As constituições, como toda a jurisprudência que emana, num dado momento, da organização política de uma sociedade, reflectem correlações de forças internas e externas. Mas em última análise, como Marx analisou, respondem às relações de produção subjacentes, que é a classe no poder e a força da sua hegemonia face a outras classes, mas desde a emergência do imperialismo capitalista global, estas relações de produção e estas correlações de classe já não estão confinadas ao país, respondem de forma marcada às relações de classe que se estabelecem a nível supranacional. Podem reflectir, por exemplo, a capacidade de uma burguesia nacional de se proteger contra a invasão de burguesias estrangeiras. As constituições respondem aos sistemas económicos dos quais emergem. Este é um argumento antigo e bem conhecido, sistematizado por muitos, incluindo num bom número de páginas do antigo Marx.
Alguns nas suas análises constitucionais esquecem-no, ou querem que o esqueçamos. O que é novo, talvez hoje, é que o carácter de classe das leis é mais evidente e directo, que não se limita ao Estado-nação mas vai para além dele, mesmo que as leis mantenham o seu carácter nacional.
Em Cuba, todas as nossas constituições, mas em particular as que surgiram desde o triunfo da Revolução, não são apenas uma manifestação de uma ordem económica e política interna específica, mas respondem a um contexto supranacional que, em última análise, determina a nossa capacidade de sermos uma nação, ou seja, a nossa soberania, também vista como uma questão de classe; qualquer análise que ignore esta realidade como um facto essencial, grita mais pelos seus silêncios do que pelo que diz.

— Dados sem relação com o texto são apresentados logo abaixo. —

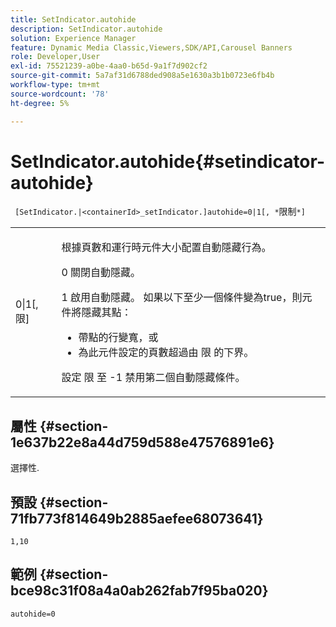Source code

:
 ```yaml
---
title: SetIndicator.autohide
description: SetIndicator.autohide
solution: Experience Manager
feature: Dynamic Media Classic,Viewers,SDK/API,Carousel Banners
role: Developer,User
exl-id: 75521239-a0be-4aa0-b65d-9a1f7d902cf2
source-git-commit: 5a7af31d6788ded908a5e1630a3b1b0723e6fb4b
workflow-type: tm+mt
source-wordcount: '78'
ht-degree: 5%

---
```


# SetIndicator.autohide{#setindicator-autohide}

` [SetIndicator.|<containerId>_setIndicator.]autohide=0|1[, *`限制`*]`

<table id="table_0BEA0B5FFDF64E5594B534B2A87A6D88"> 
 <tbody> 
  <tr> 
   <td colname="col1"> <p> <span class="codeph">0|1[,<span class="varname"> 限</span>]</span> </p> </td> 
   <td colname="col2"> <p> 根據頁數和運行時元件大小配置自動隱藏行為。 </p> <p> <span class="codeph"> 0</span> 關閉自動隱藏。 </p> <p> <span class="codeph"> 1</span> 啟用自動隱藏。 如果以下至少一個條件變為true，則元件將隱藏其點： </p> <p> 
     <ul id="ul_A7F9C1DDC6AE44BAA348B3AD440A4EDD"> 
      <li id="li_39332158806445DF874C5A52F1331B8B">帶點的行變寬，或 </li> 
      <li id="li_E30BAC8B609147ADB8824000F5729B21">為此元件設定的頁數超過由 <span class="codeph"><span class="varname"> 限</span></span> 的下界。 </li> 
     </ul> </p> <p> 設定 <span class="codeph"><span class="varname"> 限</span></span> 至 <span class="codeph"> -1</span> 禁用第二個自動隱藏條件。 </p> </td> 
  </tr> 
 </tbody> 
</table>

## 屬性 {#section-1e637b22e8a44d759d588e47576891e6}

選擇性.

## 預設 {#section-71fb773f814649b2885aefee68073641}

`1,10`

## 範例 {#section-bce98c31f08a4a0ab262fab7f95ba020}

`autohide=0`
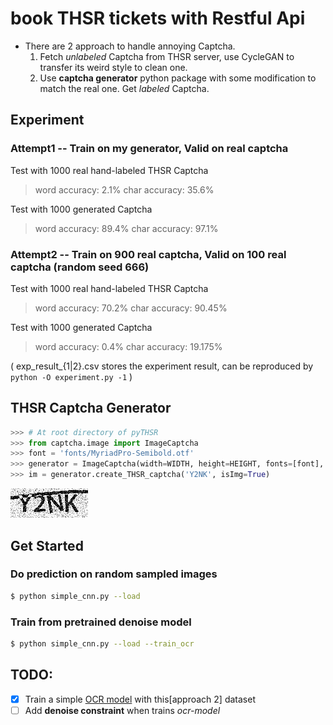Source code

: # book THSR tickets with Restful Api

* There are 2 approach to handle annoying Captcha.
  1. Fetch _unlabeled_ Captcha from THSR server, use CycleGAN to transfer its weird style to clean one.
  2. Use **captcha generator** python package with some modification to match the real one. Get _labeled_ Captcha.

## Experiment

### Attempt1 -- Train on my generator, Valid on real captcha

Test with 1000 real hand-labeled THSR Captcha

> word accuracy: 2.1%
> char accuracy: 35.6%

Test with 1000 generated Captcha

> word accuracy: 89.4%
> char accuracy: 97.1%

### Attempt2 -- Train on 900 real captcha, Valid on 100 real captcha (random seed 666)

Test with 1000 real hand-labeled THSR Captcha

> word accuracy: 70.2%
> char accuracy: 90.45%

Test with 1000 generated Captcha

> word accuracy: 0.4%
> char accuracy: 19.175%

( exp\_result\_{1|2}.csv stores the experiment result, can be reproduced by `python -O experiment.py -1` )

## THSR Captcha Generator
```python
>>> # At root directory of pyTHSR
>>> from captcha.image import ImageCaptcha
>>> font = 'fonts/MyriadPro-Semibold.otf'
>>> generator = ImageCaptcha(width=WIDTH, height=HEIGHT, fonts=[font], font_sizes=[42,], curve_width=5)
>>> im = generator.create_THSR_captcha('Y2NK', isImg=True)
```
![sample](sample_Y2NK.bmp)

## Get Started
### Do prediction on random sampled images
```bash
$ python simple_cnn.py --load
```

### Train from pretrained denoise model
```bash
$ python simple_cnn.py --load --train_ocr
```


## TODO:
  - [x] Train a simple [OCR model](ocr_model.h5) with this[approach 2] dataset
  - [ ] Add **denoise constraint** when trains _ocr-model_
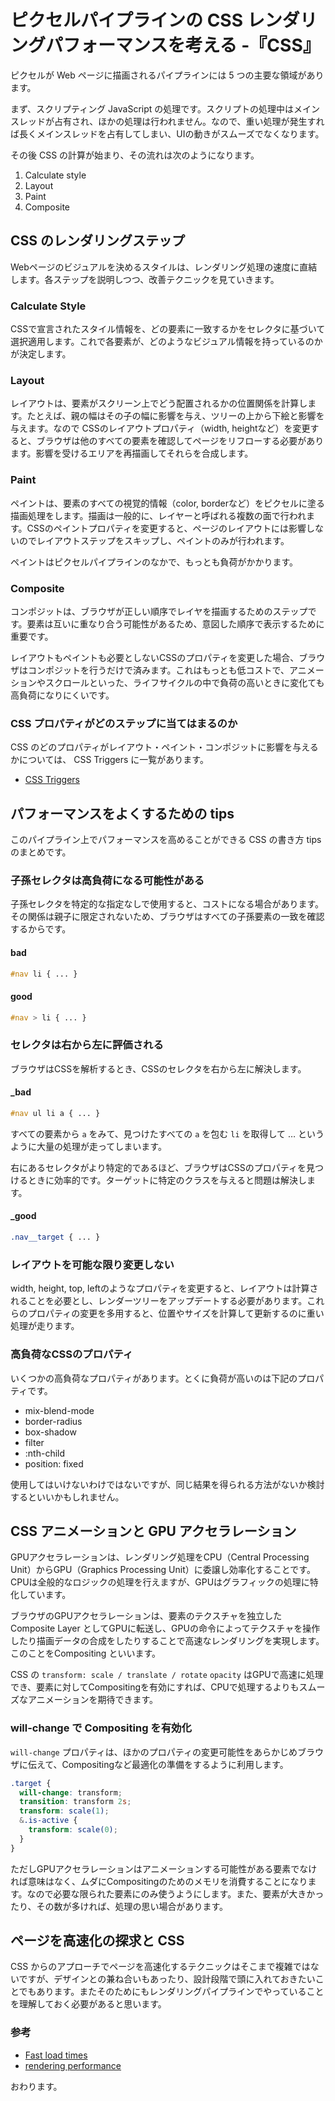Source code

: # ピクセルパイプラインの CSS レンダリングパフォーマンスを考える -『CSS』

ピクセルが Web ページに描画されるパイプラインには 5 つの主要な領域があります。

まず、スクリプティング JavaScript の処理です。スクリプトの処理中はメインスレッドが占有され、ほかの処理は行われません。なので、重い処理が発生すれば長くメインスレッドを占有してしまい、UIの動きがスムーズでなくなります。

その後 CSS の計算が始まり、その流れは次のようになります。

1. Calculate style
2. Layout
3. Paint
4. Composite

## CSS のレンダリングステップ

Webページのビジュアルを決めるスタイルは、レンダリング処理の速度に直結します。各ステップを説明しつつ、改善テクニックを見ていきます。

### Calculate Style

CSSで宣言されたスタイル情報を、どの要素に一致するかをセレクタに基づいて選択適用します。これで各要素が、どのようなビジュアル情報を持っているのかが決定します。

### Layout

レイアウトは、要素がスクリーン上でどう配置されるかの位置関係を計算します。たとえば、親の幅はその子の幅に影響を与え、ツリーの上から下絵と影響を与えます。なので CSSのレイアウトプロパティ（width, heightなど）を変更すると、ブラウザは他のすべての要素を確認してページをリフローする必要があります。影響を受けるエリアを再描画してそれらを合成します。

### Paint

ペイントは、要素のすべての視覚的情報（color, borderなど）をピクセルに塗る描画処理をします。描画は一般的に、レイヤーと呼ばれる複数の面で行われます。CSSのペイントプロパティを変更すると、ページのレイアウトには影響しないのでレイアウトステップをスキップし、ペイントのみが行われます。

ペイントはピクセルパイプラインのなかで、もっとも負荷がかかります。

### Composite

コンポジットは、ブラウザが正しい順序でレイヤを描画するためのステップです。要素は互いに重なり合う可能性があるため、意図した順序で表示するために重要です。

レイアウトもペイントも必要としないCSSのプロパティを変更した場合、ブラウザはコンポジットを行うだけで済みます。これはもっとも低コストで、アニメーションやスクロールといった、ライフサイクルの中で負荷の高いときに変化ても高負荷になりにくいです。

### CSS プロパティがどのステップに当てはまるのか

CSS のどのプロパティがレイアウト・ペイント・コンポジットに影響を与えるかについては、  CSS Triggers に一覧があります。

* [CSS Triggers](https://csstriggers.com/)

## パフォーマンスをよくするための tips

このパイプライン上でパフォーマンスを高めることができる CSS の書き方 tips のまとめです。

### 子孫セレクタは高負荷になる可能性がある

子孫セレクタを特定的な指定なしで使用すると、コストになる場合があります。その関係は親子に限定されないため、ブラウザはすべての子孫要素の一致を確認するからです。

#### bad

```css
#nav li { ... }
```

#### good

```css
#nav > li { ... }
```

### セレクタは右から左に評価される

ブラウザはCSSを解析するとき、CSSのセレクタを右から左に解決します。

#### _bad

```css
#nav ul li a { ... }
```

すべての要素から `a` をみて、見つけたすべての `a` を包む `li` を取得して … というように大量の処理が走ってしまいます。

右にあるセレクタがより特定的であるほど、ブラウザはCSSのプロパティを見つけるときに効率的です。ターゲットに特定のクラスを与えると問題は解決します。

#### _good

```css
.nav__target { ... }
```

### レイアウトを可能な限り変更しない

width, height, top, leftのようなプロパティを変更すると、レイアウトは計算されることを必要とし、レンダーツリーをアップデートする必要があります。これらのプロパティの変更を多用すると、位置やサイズを計算して更新するのに重い処理が走ります。

### 高負荷なCSSのプロパティ

いくつかの高負荷なプロパティがあります。とくに負荷が高いのは下記のプロパティです。

* mix-blend-mode
* border-radius
* box-shadow
* filter
* :nth-child
* position: fixed

使用してはいけないわけではないですが、同じ結果を得られる方法がないか検討するといいかもしれません。

## CSS アニメーションと GPU アクセラレーション

GPUアクセラレーションは、レンダリング処理をCPU（Central Processing Unit）からGPU（Graphics Processing Unit）に委譲し効率化することです。CPUは全般的なロジックの処理を行えますが、GPUはグラフィックの処理に特化しています。

ブラウザのGPUアクセラレーションは、要素のテクスチャを独立したComposite Layer としてGPUに転送し、GPUの命令によってテクスチャを操作したり描画データの合成をしたりすることで高速なレンダリングを実現します。このことをCompositing といいます。

CSS の `transform: scale / translate / rotate`  `opacity`  はGPUで高速に処理でき、要素に対してCompositingを有効にすれば、CPUで処理するよりもスムーズなアニメーションを期待できます。

### will-change で Compositing を有効化

`will-change` プロパティは、ほかのプロパティの変更可能性をあらかじめブラウザに伝えて、Compositingなど最適化の準備をするように利用します。

```scss
.target {
  will-change: transform;
  transition: transform 2s;
  transform: scale(1);
  &.is-active {
    transform: scale(0);
  }
}
```

ただしGPUアクセラレーションはアニメーションする可能性がある要素でなければ意味はなく、ムダにCompositingのためのメモリを消費することになります。なので必要な限られた要素にのみ使うようにします。また、要素が大きかったり、その数が多ければ、処理の思い場合があります。

## ページを高速化の探求と CSS

CSS からのアプローチでページを高速化するテクニックはそこまで複雑ではないですが、デザインとの兼ね合いもあったり、設計段階で頭に入れておきたいことでもあります。またそのためにもレンダリングパイプラインでやっていることを理解しておく必要があると思います。

### 参考

* [Fast load times](https://web.dev/fast/)
* [rendering performance](https://developers.google.com/web/fundamentals/performance/rendering)

おわります。
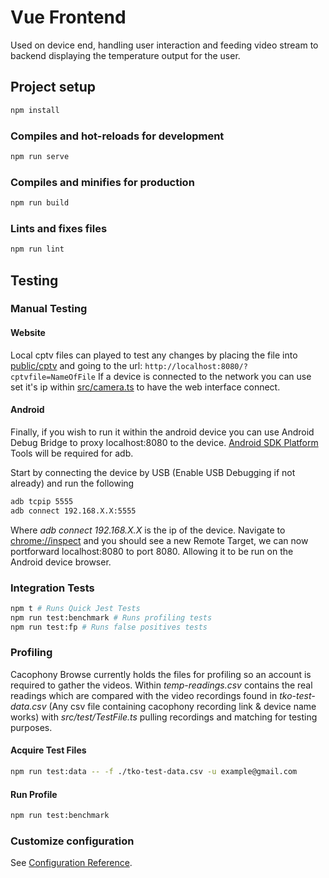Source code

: # Vue Frontend

Used on device end, handling user interaction and feeding video stream to backend displaying the temperature output for the user.

## Project setup
```bash
npm install
```
### Compiles and hot-reloads for development

```bash
npm run serve
```

### Compiles and minifies for production

```bash
npm run build
```

### Lints and fixes files

```bash
npm run lint
```

## Testing

### Manual Testing

#### Website

Local cptv files can played to test any changes by placing the file into [public/cptv](./public/cptv-files) and going to the url:
`
 http://localhost:8080/?cptvfile=NameOfFile
`
If a device is connected to the network you can use set it's ip within [src/camera.ts](src/camera.ts) to have the web interface connect.

#### Android

Finally, if you wish to run it within the android device you can use Android Debug Bridge to proxy localhost:8080 to the device. [Android SDK Platform](https://developer.android.com/studio/releases/platform-tools) Tools will be required for adb.

Start by connecting the device by USB (Enable USB Debugging if not already) and run the following

```bash
adb tcpip 5555
adb connect 192.168.X.X:5555
```

Where *adb connect 192.168.X.X* is the ip of the device.
Navigate to [chrome://inspect](chrome://inspect) and you should see a new Remote Target, we can now portforward localhost:8080 to port 8080. Allowing it to be run on the Android device browser.
### Integration Tests

```bash
npm t # Runs Quick Jest Tests
npm run test:benchmark # Runs profiling tests
npm run test:fp # Runs false positives tests
```

### Profiling
Cacophony Browse currently holds the files for profiling so an account is required to gather the videos. Within _temp-readings.csv_ contains the real readings which are compared with the video recordings found in _tko-test-data.csv_ (Any csv file containing cacophony recording link & device name works) with _src/test/TestFile.ts_ pulling recordings and matching for testing purposes.

#### Acquire Test Files

```bash
npm run test:data -- -f ./tko-test-data.csv -u example@gmail.com
```

#### Run Profile

```bash
npm run test:benchmark
```

### Customize configuration

See [Configuration Reference](https://cli.vuejs.org/config/).
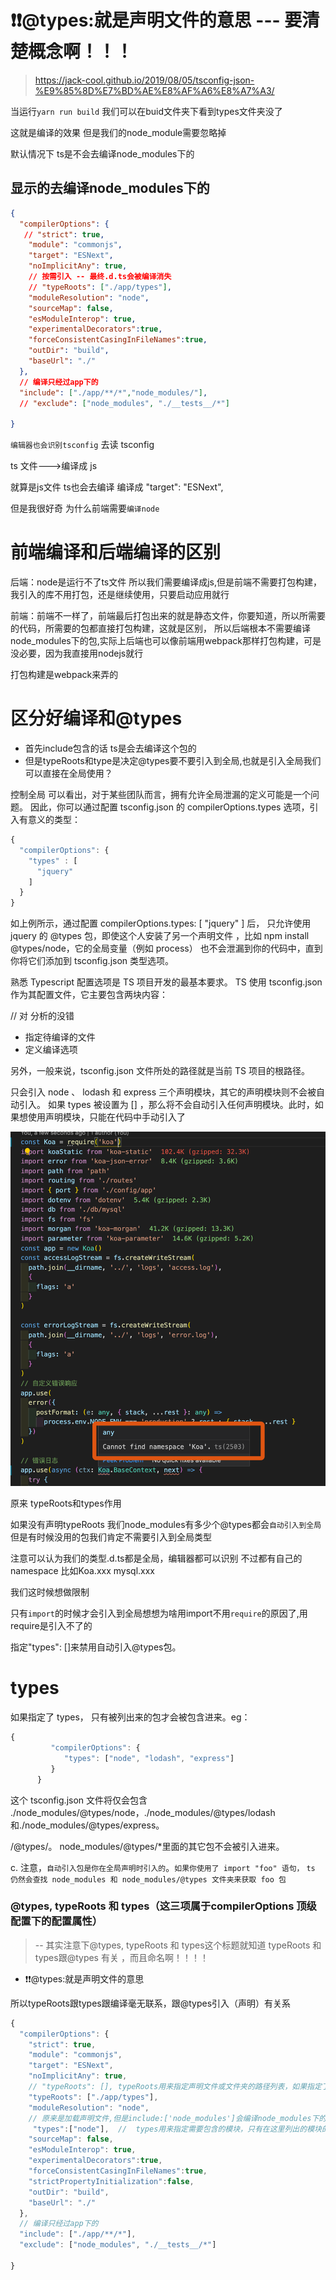 # ❗️❗️@types:就是声明文件的意思  --- 要清楚概念啊！！！
>  https://jack-cool.github.io/2019/08/05/tsconfig-json-%E9%85%8D%E7%BD%AE%E8%AF%A6%E8%A7%A3/


当运行`yarn run build` 我们可以在buid文件夹下看到types文件夹没了

这就是编译的效果  但是我们的node_module需要忽略掉




默认情况下 ts是不会去编译node_modules下的


## 显示的去编译node_modules下的
```JSON
{
  "compilerOptions": {
   // "strict": true,
    "module": "commonjs",
    "target": "ESNext",
    "noImplicitAny": true,
    // 按需引入 -- 最终.d.ts会被编译消失
    // "typeRoots": ["./app/types"],
    "moduleResolution": "node",
    "sourceMap": false,
    "esModuleInterop": true,
    "experimentalDecorators":true,
    "forceConsistentCasingInFileNames":true,
    "outDir": "build",
    "baseUrl": "./"
  },
  // 编译只经过app下的
  "include": ["./app/**/*","node_modules/"],
  // "exclude": ["node_modules", "./__tests__/*"]

}

```

`编辑器也会识别tsconfig` 去读 tsconfig

ts 文件--->编译成 js


就算是js文件 ts也会去编译  编译成 "target": "ESNext",

但是我很好奇 为什么前端需要`编译node`



# 前端编译和后端编译的区别

后端：node是运行不了ts文件 所以我们需要编译成js,但是前端不需要打包构建，我引入的库不用打包，还是继续使用，只要启动应用就行

前端：前端不一样了，前端最后打包出来的就是静态文件，你要知道，所以所需要的代码，所需要的包都直接打包构建，这就是区别，
所以后端根本不需要编译node_modules下的包,实际上后端也可以像前端用webpack那样打包构建，可是没必要，因为我直接用nodejs就行


打包构建是webpack来弄的


# 区分好编译和@types

- 首先include包含的话 ts是会去编译这个包的
- 但是typeRoots和type是决定@types要不要引入到全局,也就是引入全局我们可以直接在全局使用？


控制全局
可以看出，对于某些团队而言，拥有允许全局泄漏的定义可能是一个问题。
因此，你可以通过配置 tsconfig.json 的 compilerOptions.types 选项，引入有意义的类型：

```javascript
{
  "compilerOptions": {
    "types" : [
      "jquery"
    ]
  }
}
```

如上例所示，通过配置 compilerOptions.types: [ "jquery" ] 后，
只允许使用 jquery 的 @types 包，即使这个人安装了另一个声明文件
，比如 npm install @types/node，它的全局变量（例如 process）
也不会泄漏到你的代码中，直到你将它们添加到 tsconfig.json 类型选项。



熟悉 Typescript 配置选项是 TS 项目开发的最基本要求。
TS 使用 tsconfig.json 作为其配置文件，它主要包含两块内容：

// 对 分析的没错
- 指定待编译的文件
- 定义编译选项

另外，一般来说，tsconfig.json 文件所处的路径就是当前 TS 项目的根路径。


只会引入 node 、 lodash 和 express 三个声明模块，其它的声明模块则不会被自动引入。
如果 types 被设置为 [] ，那么将不会自动引入任何声明模块。此时，如果想使用声明模块，只能在代码中手动引入了



![](./types.png)

原来 typeRoots和types作用

如果没有声明typeRoots 我们node_modules有多少个@types都会`自动引入到全局 `但是有时候没用的包我们肯定不需要引入到全局类型

注意可以认为我们的类型.d.ts都是全局，编辑器都可以识别  不过都有自己的namespace 比如Koa.xxx mysql.xxx

我们这时候想做限制

只有`import`的时候才会引入到全局想想为啥用import不用`require`的原因了,用require是引入不了的

指定"types": []来禁用自动引入@types包。

# types
如果指定了 types， 只有被列出来的包才会被包含进来。eg：

```javascript
{
         "compilerOptions": {
            "types": ["node", "lodash", "express"]
         }
      }
```
这个 tsconfig.json 文件将仅会包含 ./node_modules/@types/node，./node_modules/@types/lodash和./node_modules/@types/express。

/@types/。 node_modules/@types/*里面的其它包不会被引入进来。

c. 注意，`自动引入包是你在全局声明时引入的`。`如果你使用了 import "foo" 语句，`
`ts 仍然会查找 node_modules 和 node_modules/@types 文件夹来获取 foo 包`


### @types, typeRoots 和 types（这三项属于compilerOptions 顶级配置下的配置属性）

>  -- 其实注意下@types, typeRoots 和 types这个标题就知道 typeRoots 和 types跟@types 有关 ，而且命名啊！！！！

- ❗️❗️@types:就是声明文件的意思

所以typeRoots跟types跟编译毫无联系，跟@types引入（声明）有关系


```javascript
{
  "compilerOptions": {
    "strict": true,
    "module": "commonjs",
    "target": "ESNext",
    "noImplicitAny": true,
    // "typeRoots": [], typeRoots用来指定声明文件或文件夹的路径列表，如果指定了此项，则只有在这里列出的声明文件才会被加载
    "typeRoots": ["./app/types"],
    "moduleResolution": "node",
    // 原来是加载声明文件,但是include:['node_modules']会编译node_modules下的包
     "types":["node"],  //  types用来指定需要包含的模块，只有在这里列出的模块的`声明文件`才会被加载进来 
    "sourceMap": false,
    "esModuleInterop": true,
    "experimentalDecorators":true,
    "forceConsistentCasingInFileNames":true,
    "strictPropertyInitialization":false,
    "outDir": "build",
    "baseUrl": "./"
  },
  // 编译只经过app下的
  "include": ["./app/**/*"],
  "exclude": ["node_modules", "./__tests__/*"]

}
```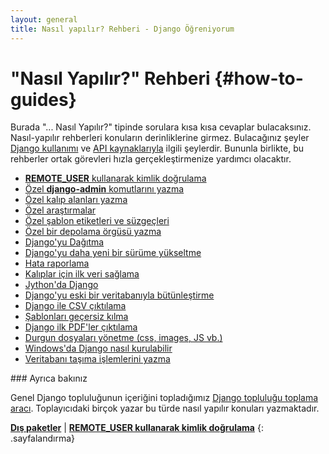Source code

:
 ```yaml
---
layout: general
title: Nasıl yapılır? Rehberi - Django Öğreniyorum
---
```

# "Nasıl Yapılır?" Rehberi {#how-to-guides}

Burada "... Nasıl Yapılır?" tipinde sorulara kısa kısa cevaplar bulacaksınız. Nasıl-yapılır rehberleri konuların derinliklerine girmez. Bulacağınız şeyler [Django kullanımı](/en/2.0/topics/) ve [API kaynaklarıyla](/en/2.0/ref/) ilgili şeylerdir. Bununla birlikte, bu rehberler ortak görevleri hızla gerçekleştirmenize yardımcı olacaktır.

- [**REMOTE_USER** kullanarak kimlik doğrulama](/en/2.0/howto/auth-remote-user/)
- [Özel **django-admin** komutlarını yazma](/en/2.0/howto/custom-management-commands/)
- [Özel kalıp alanları yazma](/en/2.0/howto/custom-model-fields/)
- [Özel araştırmalar](/en/2.0/howto/custom-lookups/)
- [Özel şablon etiketleri ve süzgeçleri](/en/2.0/howto/custom-template-tags/)
- [Özel bir depolama örgüsü yazma](/en/2.0/howto/custom-file-storage/)
- [Django'yu Dağıtma](/en/2.0/howto/deployment/)
- [Django'yu daha yeni bir sürüme yükseltme](/en/2.0/howto/upgrade-version/)
- [Hata raporlama](/en/2.0/howto/error-reporting/)
- [Kalıplar için ilk veri sağlama](/en/2.0/howto/initial-data/)
- [Jython'da Django](/en/2.0/howto/jython/)
- [Django'yu eski bir veritabanıyla bütünleştirme](/en/2.0/howto/legacy-databases/)
- [Django ile CSV çıktılama](/en/2.0/howto/outputting-csv/)
- [Şablonları geçersiz kılma](/en/2.0/howto/outputting-pdf/)
- [Django ilk PDF'ler çıktılama](/en/2.0/howto/overriding-templates/)
- [Durgun dosyaları yönetme (css, images, JS vb.)](/en/2.0/howto/static-files/deployment/)
- [Windows'da Django nasıl kurulabilir](/en/2.0/howto/windows/)
- [Veritabanı taşıma işlemlerini yazma](/en/2.0/howto/writing-migrations/)

<div data-bilget="genel" markdown="1">
### Ayrıca bakınız

Genel Django topluluğunun içeriğini topladığımız [Django topluluğu toplama aracı](https://www.djangoproject.com/community/). Toplayıcıdaki birçok yazar bu türde nasıl yapılır konuları yazmaktadır.
</div>

[**Dış paketler**](/en/2.0/topics/external-packages/) | [**REMOTE_USER kullanarak kimlik doğrulama**](/en/2.0/howto/auth-remote-user/)
{: .sayfalandırma}

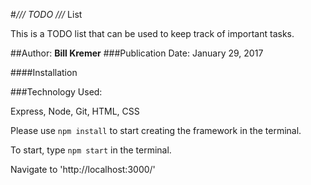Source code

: #*/// TODO ///* List

This is a TODO list that can be used to keep track of important tasks.

##Author: **Bill Kremer**
###Publication Date: January 29, 2017

####Installation

###Technology Used:

Express, Node, Git, HTML, CSS

Please use ```npm install``` to start creating the framework in the terminal.

To start, type ```npm start``` in the terminal.

Navigate to 'http://localhost:3000/'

Os nossos artigos constitucionais sobre a irreversibilidade do socialismo e o partido único são, em primeiro lugar, artigos que respondem a este contexto supranacional, ou seja, da agressão do imperialismo global, em particular do imperialismo dos EUA contra Cuba como um Estado-nação. Vê-los de uma perspectiva endógena é puramente miópico, inconsciente ou tendencioso. Nesse sentido, estes artigos não são puramente “ideologia”, são uma manifestação, no espaço da lei, de uma vontade de defender o Estado como representação da soberania de classe que nos demos a nós próprios face ao imperialismo americano. É impressionante como tudo isto é ignorado em análises que tentam erguer como um direito “moral” justificado por certas doutrinas, ditadas à margem da nossa realidade concreta, acções políticas contra estes preceitos constitucionais e que tentam reduzir o debate a uma mera questão endógena. Cada acção política em Cuba determina o seu carácter, qualquer que seja o seu tipo, pelo posicionamento que assume na prática face ao dilema essencial da nação cubana: a sua forma de existência baseada na classe face ao imperialismo ianque.
Toda a acção política que é instrumental para a agressão dos EUA é essencialmente violenta e ilegítima, porque é útil para o exercício violento desse imperialismo. A nossa batalha dentro de Cuba é manter internamente uma esmagadora correlação socialista de forças que contraria a correlação imensamente desfavorável das forças da hegemonia imperialista fora de Cuba. As nossas leis devem responder a esta realidade. Como Fidel disse em clara síntese, a Constituição cubana é a filha da Revolução e não o contrário. E essa Revolução, protegida pela nossa história, é nacionalista, anti-imperialista e socialista. O resto é uma algaraviada para nos vender um porco num espeto.